By Shaun Tandon (AFP) – Oct 8, 2009
WASHINGTON — Twenty years ago, a Chinese tank pummeled into student athlete Fang Zheng as he fled Tiananmen Square. He lost his legs and his livelihood as he was reduced to selling cigarettes at a street stall.
With the help of US supporters, Fang is once again on his feet through a pair of prosthetic limbs. And in his first public act, he did something he had never tried before -- he asked his wife to dance.
Before an audience including members of the US Congress and exiled leaders of the Tiananmen pro-democracy protests, the 43-year-old Fang on Tuesday set aside his crutches and took his wife, Zhu Jin, by the hand.
His wife, who met him after the Tiananmen uprising, appeared more nervous than Fang. In her brilliantly green floral dress, she glided with him to a Chinese show-tune as their daughter happily took pictures.
"This is a feeling of new hope for me," a beaming Fang told AFP as he sat with his wife and daughter after the dance.
"But at the same time, it's also a feeling of new hope for China," he said.
Fang said he was an ordinary student and member of the Communist Party who was heading out of Tiananmen Square as the military crushed growing pro-democracy protests, killing hundreds if not thousands of people.
Fang said he was helping a frightened female friend over a railing when the tank hit him. His body was caught in the treads of the tank; he lost one leg from below the knee, the other all the way up to the thigh.
He continued to excel at sports, winning national discus championships for athletes with disabilities. But Fang said the government, fearful he would tell how he was injured, barred him from international competitions.
He eventually resorted to running a street stand on the southern island of Hainan. But he kept speaking to foreign journalists and last year, as officials feared he would come to Beijing during the Olympic celebrations, they granted him what his supporters doubted would ever come -- a passport.

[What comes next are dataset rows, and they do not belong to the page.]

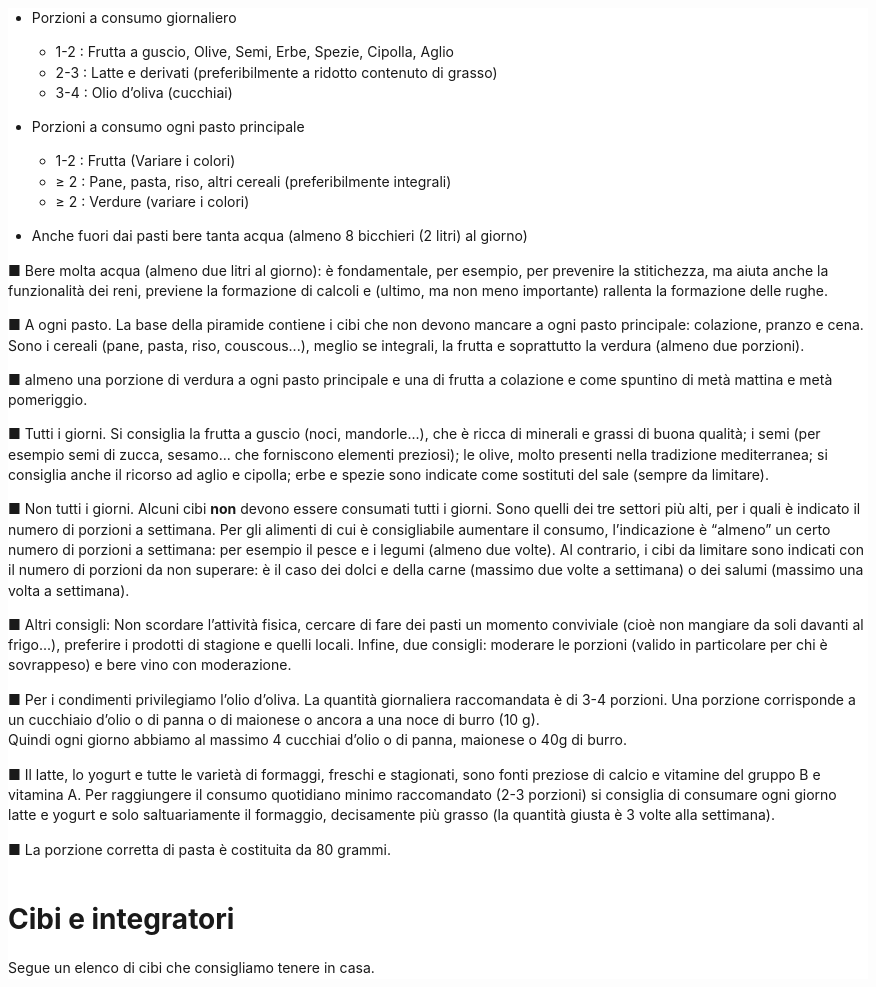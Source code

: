 -   Porzioni a consumo giornaliero
	-   1-2 : Frutta a guscio, Olive, Semi, Erbe, Spezie, Cipolla, Aglio
	-   2-3 : Latte e derivati (preferibilmente a ridotto contenuto di grasso)
	-   3-4 : Olio d’oliva (cucchiai)

-   Porzioni a consumo ogni pasto principale   
	-   1-2 : Frutta (Variare i colori)
	-   ≥ 2 : Pane, pasta, riso, altri cereali (preferibilmente integrali)
	-   ≥ 2 : Verdure (variare i colori)

-   Anche fuori dai pasti bere tanta acqua (almeno 8 bicchieri (2 litri) al giorno)    


■ Bere molta acqua (almeno due litri al giorno): è fondamentale, per esempio, per prevenire la stitichezza, ma aiuta anche la funzionalità dei reni, previene la formazione di calcoli e (ultimo, ma non meno importante) rallenta la formazione delle rughe.

■ A ogni pasto. La base della piramide contiene i cibi che non devono mancare a ogni pasto principale: colazione, pranzo e cena. Sono i cereali (pane, pasta, riso, couscous...), meglio se integrali, la frutta e soprattutto la verdura (almeno due porzioni).

■ almeno una porzione di verdura a ogni pasto principale e una di frutta a colazione e come spuntino di metà mattina e metà pomeriggio.

■ Tutti i giorni. Si consiglia la frutta a guscio (noci, mandorle...), che è ricca di minerali e grassi di buona qualità; i semi (per esempio semi di zucca, sesamo... che forniscono elementi preziosi); le olive, molto presenti nella tradizione mediterranea; si consiglia anche il ricorso ad aglio e cipolla; erbe e spezie sono indicate come sostituti del sale (sempre da limitare).

■ Non tutti i giorni. Alcuni cibi **non** devono essere consumati tutti i giorni. Sono quelli dei tre settori più alti, per i quali è indicato il numero di porzioni a settimana. Per gli alimenti di cui è consigliabile aumentare il consumo, l’indicazione è “almeno” un certo numero di porzioni a settimana: per esempio il pesce e i legumi (almeno due volte). Al contrario, i cibi da limitare sono indicati con il numero di porzioni da non superare: è il caso dei dolci e della carne (massimo due volte a settimana) o dei salumi (massimo una volta a settimana).  

■ Altri consigli: Non scordare l’attività fisica, cercare di fare dei pasti un momento conviviale (cioè non mangiare da soli davanti al frigo...), preferire i prodotti di stagione e quelli locali. Infine, due consigli: moderare le porzioni (valido in particolare per chi è sovrappeso) e bere vino con moderazione.
  
■ Per i condimenti privilegiamo l’olio d’oliva. La quantità giornaliera raccomandata è di 3-4 porzioni. Una porzione corrisponde a un cucchiaio d’olio o di panna o di maionese o ancora a una noce di burro (10 g).  
Quindi ogni giorno abbiamo al massimo 4 cucchiai d’olio o di panna, maionese o 40g di burro.

■ Il latte, lo yogurt e tutte le varietà di formaggi, freschi e stagionati, sono fonti preziose di calcio e vitamine del gruppo B e vitamina A. Per raggiungere il consumo quotidiano minimo raccomandato (2-3 porzioni) si consiglia di consumare ogni giorno latte e yogurt e solo saltuariamente il formaggio, decisamente più grasso (la quantità giusta è 3 volte alla settimana).  

■ La porzione corretta di pasta è costituita da 80 grammi.


# Cibi e integratori
Segue un elenco di cibi che consigliamo tenere in casa.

"When I learned what happened to him and then I saw him, I had tears just pouring out because I said, that could be me," said Chai Ling, one of the top Tiananmen leaders who now lives in Boston.
She said she had ordered students to refrain from any violence in Tiananmen Square "because we love people."
"We even love the leaders of China. We're hoping that some day they will be able to understand what they're missing. With all their mighty power, all their economic resources, they don't have the love that we and that Fang Zheng have received here in America," she said.
The effort to fit him with prosthetic legs was supported by advocacy groups including China Aid, which fights for the rights of Christians in the communist country, along with Michael Horowitz, a senior fellow at the Hudson Institute.
Terrence Sheehan, who treated him at the Adventist Rehabilitation Hospital in suburban Washington, hailed Fang for his resilience.
"Most of the folks come to me to get their prosthetics within two or three weeks or months. They don't wait 20 years," Sheehan said.
Chinese dissidents plan to put a video of Fang's first dance on YouTube, hoping it will become a symbol of hope.
"This is a great moment of salvation," said Yang Jianli, another US-based Tiananmen leader who spent another five years in prison after sneaking back into China in 2002.
"In the past 20 years, in his spirit, Fang Zheng has been standing -- even without legs," he said.
"But today he is standing up. It is my sincere hope that we Chinese people will stand up with Fang Zheng."